Actually, Maine has a lower murder rate than does Delaware, and they are evenly comparable in ethnic and cultural and economic makeup. 3 They also have no death penalty.

Thanks for posting.

Youri

Resources
1. http://en.wikipedia.org/wiki/Highest-income_states_in_the_United_States

2. http://doc.delaware.gov/information/deathrow_factsheet.shtml

3. http://www.deathpenaltyinfo.org/murder-rates-1996-2007

dudleysharp said...

All of what you wrote means that you missed the point of the essay.

Based upon what yiou wrote, we, partially, agree.

The point was all of these jurisdicitons are very diverse and that there are many factors which will affect murder rates, not just the imposition of the death penalty.

That was the point of the essay.

All prospects of a negative outcome deter some. There is no exception.

Execution is the most severe criminal sanction - the most severe negative outcome for criminals.

You say there is no deterrence. Really?

Prove that the most severe criminal sanction, execution, deters no one.

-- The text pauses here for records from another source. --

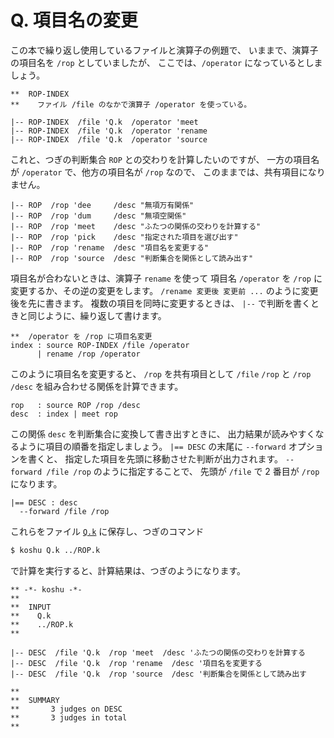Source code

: # Q. 項目名の変更


この本で繰り返し使用しているファイルと演算子の例題で、
いままで、演算子の項目名を `/rop` としていましたが、
ここでは、`/operator` になっているとしましょう。

```text
**  ROP-INDEX
**    ファイル /file のなかで演算子 /operator を使っている。

|-- ROP-INDEX  /file 'Q.k  /operator 'meet
|-- ROP-INDEX  /file 'Q.k  /operator 'rename
|-- ROP-INDEX  /file 'Q.k  /operator 'source
```

これと、つぎの判断集合 `ROP` との交わりを計算したいのですが、
一方の項目名が `/operator` で、他方の項目名が `/rop` なので、
このままでは、共有項目になりません。

```text
|-- ROP  /rop 'dee     /desc "無項万有関係"
|-- ROP  /rop 'dum     /desc "無項空関係"
|-- ROP  /rop 'meet    /desc "ふたつの関係の交わりを計算する"
|-- ROP  /rop 'pick    /desc "指定された項目を選び出す"
|-- ROP  /rop 'rename  /desc "項目名を変更する"
|-- ROP  /rop 'source  /desc "判断集合を関係として読み出す"
```

項目名が合わないときは、演算子 `rename` を使って
項目名 `/operator` を `/rop` に変更するか、その逆の変更をします。
`/rename 変更後 変更前 ...` のように変更後を先に書きます。
複数の項目を同時に変更するときは、
`|--` で判断を書くときと同じように、繰り返して書けます。

```text
**  /operator を /rop に項目名変更
index : source ROP-INDEX /file /operator
      | rename /rop /operator
```

このように項目名を変更すると、
`/rop` を共有項目として
`/file` `/rop` と `/rop` `/desc`
を組み合わせる関係を計算できます。

```text
rop   : source ROP /rop /desc
desc  : index | meet rop
```

この関係 `desc` を判断集合に変換して書き出すときに、
出力結果が読みやすくなるように項目の順番を指定しましょう。
`|== DESC` の末尾に `--forward` オプションを書くと、
指定した項目を先頭に移動させた判断が出力されます。
`--forward /file /rop` のように指定することで、
先頭が `/file` で 2 番目が `/rop` になります。

```text
|== DESC : desc
  --forward /file /rop
```

これらをファイル [`Q.k`][Q.k] に保存し、つぎのコマンド

```sh
$ koshu Q.k ../ROP.k
```

で計算を実行すると、計算結果は、つぎのようになります。

```text
** -*- koshu -*-
**
**  INPUT
**    Q.k
**    ../ROP.k
**

|-- DESC  /file 'Q.k  /rop 'meet  /desc 'ふたつの関係の交わりを計算する
|-- DESC  /file 'Q.k  /rop 'rename  /desc '項目名を変更する
|-- DESC  /file 'Q.k  /rop 'source  /desc '判断集合を関係として読み出す

**
**  SUMMARY
**       3 judges on DESC
**       3 judges in total
**
```


[Q.k]:   ../Q/Q.k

The thought is absurd. Even in studies where deterrence is not found, no one says "no one was deterred". They say we could not detect deterrence.

Even the most celebrated anti death penalty academic in the US, Hugo Bedau concedes of course the death penalty deters. But, he conyinues that he finds no proof that it deters more than a life sentence.

However, the evidence is quite solid that it is a greater deterrent.